Pre-breeding data available on Germinate 3

Michael Major, Crop Trust

Pre-breeders generate a lot of data. A LOT of data. They can make thousands of crosses between wild and domesticated species of food crops and evaluate those thousands of crosses under various conditions, in different climates and countries. Then they’ll make backcrosses and evaluate those crosses. Collecting and managing the data is hard work but analyzing it is an even bigger challenge – but one that must be addressed if pre-breeding is going to contribute to the development of studier ‘climate-proof’ crops.

The Crop Wild Relatives (CWR) Project coordinated by the Crop Trust is managing pre-breeding projects on 19 crops. “These projects are bringing back to our most important crops the many useful traits that their wild cousins still have in the genetic make-up, but the crops themselves have left behind. By crossing and backcrossing these plants, our partners are generating complex data in huge quantities,” said Hannes Dempewolf, Head of Global Initiatives at the Crop Trust. “For example, the sunflower pre-breeding project resulted in 545,000 molecular markers. This kind of data is an amazing contribution to the breeding community. We wanted to make sure it is publicly available, so we could maximize the number of breeders around the world that use it, and the plants themselves, in their improvement programs.”
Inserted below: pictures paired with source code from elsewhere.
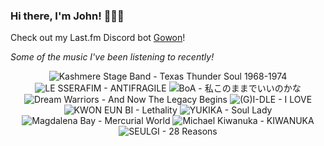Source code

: ### Hi there, I'm John! 🏄🏻‍♂️

Check out my Last.fm Discord bot [Gowon](http://gowon.ca)!

_Some of the music I've been listening to recently!_


<!-- lastfm -->
<p align="center"><img src="https://lastfm.freetls.fastly.net/i/u/64s/bab223ef1a1a4c9881e9ce464a60b3b3.png" title="Kashmere Stage Band - Texas Thunder Soul 1968-1974"> <img src="https://lastfm.freetls.fastly.net/i/u/64s/47403415f97336603c88ea4c1062d4b1.jpg" title="LE SSERAFIM - ANTIFRAGILE"> <img src="https://lastfm.freetls.fastly.net/i/u/64s/3e5f3a30c7777b7ff13b64f8ebdfb302.jpg" title="BoA - 私このままでいいのかな"> <img src="https://lastfm.freetls.fastly.net/i/u/64s/970f37521dc8b708ab94ac930305037f.jpg" title="Dream Warriors - And Now The Legacy Begins"> <img src="https://lastfm.freetls.fastly.net/i/u/64s/ced8a1277459a33a917e1989c6dc91fd.jpg" title="(G)I-DLE - I LOVE"> <img src="https://lastfm.freetls.fastly.net/i/u/64s/1fcbcc7a3c7dad7c66c2b7111de53671.jpg" title="KWON EUN BI - Lethality"> <img src="https://lastfm.freetls.fastly.net/i/u/64s/db3e07298f5b3fc02dadc428cdbe815a.png" title="YUKIKA - Soul Lady"> <img src="https://lastfm.freetls.fastly.net/i/u/64s/c1b18f7dd5f2b262a96288bfa2330ad2.jpg" title="Magdalena Bay - Mercurial World"> <img src="https://lastfm.freetls.fastly.net/i/u/64s/75335d55128dd22643873906e238ecf5.png" title="Michael Kiwanuka - KIWANUKA"> <img src="https://lastfm.freetls.fastly.net/i/u/64s/a3892e6075242643afe473aa7e9a6e24.jpg" title="SEULGI - 28 Reasons"> </p>
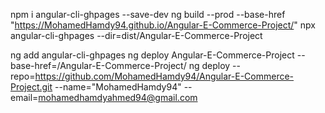 

npm i angular-cli-ghpages --save-dev
ng build --prod --base-href "https://MohamedHamdy94.github.io/Angular-E-Commerce-Project/"
npx angular-cli-ghpages --dir=dist/Angular-E-Commerce-Project




ng add angular-cli-ghpages
ng deploy Angular-E-Commerce-Project --base-href=/Angular-E-Commerce-Project/
ng deploy --repo=https://github.com/MohamedHamdy94/Angular-E-Commerce-Project.git --name="MohamedHamdy94" --email=mohamedhamdyahmed94@gmail.com
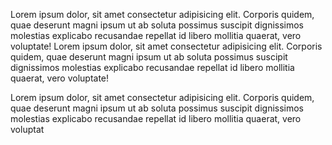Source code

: Lorem ipsum dolor, sit amet consectetur adipisicing elit. Corporis quidem, quae deserunt magni ipsum ut ab soluta possimus suscipit dignissimos molestias explicabo recusandae repellat id libero mollitia quaerat, vero voluptate!
Lorem ipsum dolor, sit amet consectetur adipisicing elit. Corporis quidem, quae deserunt magni ipsum ut ab soluta possimus suscipit dignissimos molestias explicabo recusandae repellat id libero mollitia quaerat, vero voluptate!

Lorem ipsum dolor, sit amet consectetur adipisicing elit. Corporis quidem, quae deserunt magni ipsum ut ab soluta possimus suscipit dignissimos molestias explicabo recusandae repellat id libero mollitia quaerat, vero voluptat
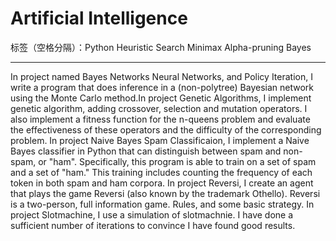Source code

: # Artificial Intelligence

标签（空格分隔）：Python Heuristic Search Minimax Alpha-pruning Bayes

---

In project named Bayes Networks Neural Networks, and Policy Iteration, I write a program that does inference in a (non-polytree) Bayesian network using the Monte Carlo method.In project Genetic Algorithms, I implement genetic algorithm, adding crossover, selection and mutation operators. I also implement a fitness function for the n-queens problem and evaluate the effectiveness of these operators and the difficulty of the corresponding problem. In project Naive Bayes Spam Classificaion, I implement a Naive Bayes classifier in Python that can distinguish between spam and non-spam, or "ham". Specifically, this program is able to train on a set of spam and a set of "ham." This training includes counting the frequency of each token in both spam and ham corpora. In project Reversi, I create an agent that plays the game Reversi (also known by the trademark Othello). Reversi is a two-person, full information game. Rules, and some basic strategy. In project Slotmachine, I use a simulation of slotmachnie. I have done a sufficient number of iterations to convince I have found good results.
Pre-breeding data available to everyone

The Crop Trust teamed up with the James Hutton Institute in Invergowrie, Scotland to ensure the CWR project’s pre-breeding data is available in a format that allows breeders and scientists to view and analyze the data as easily as possible. Hutton has been developing software known as Germinate which is specifically tailored to handle complex data from the use of plant genetic resources collections.

“We wanted to create a tool so that researchers and breeders can share data about different crops on a customizable, yet common, platform,” said Paul Shaw, a research leader in Information Systems at Hutton. “So we developed Germinate, which is a database system that can be used to view and select plant genetic resources data and then analyze it using various visualization tools.”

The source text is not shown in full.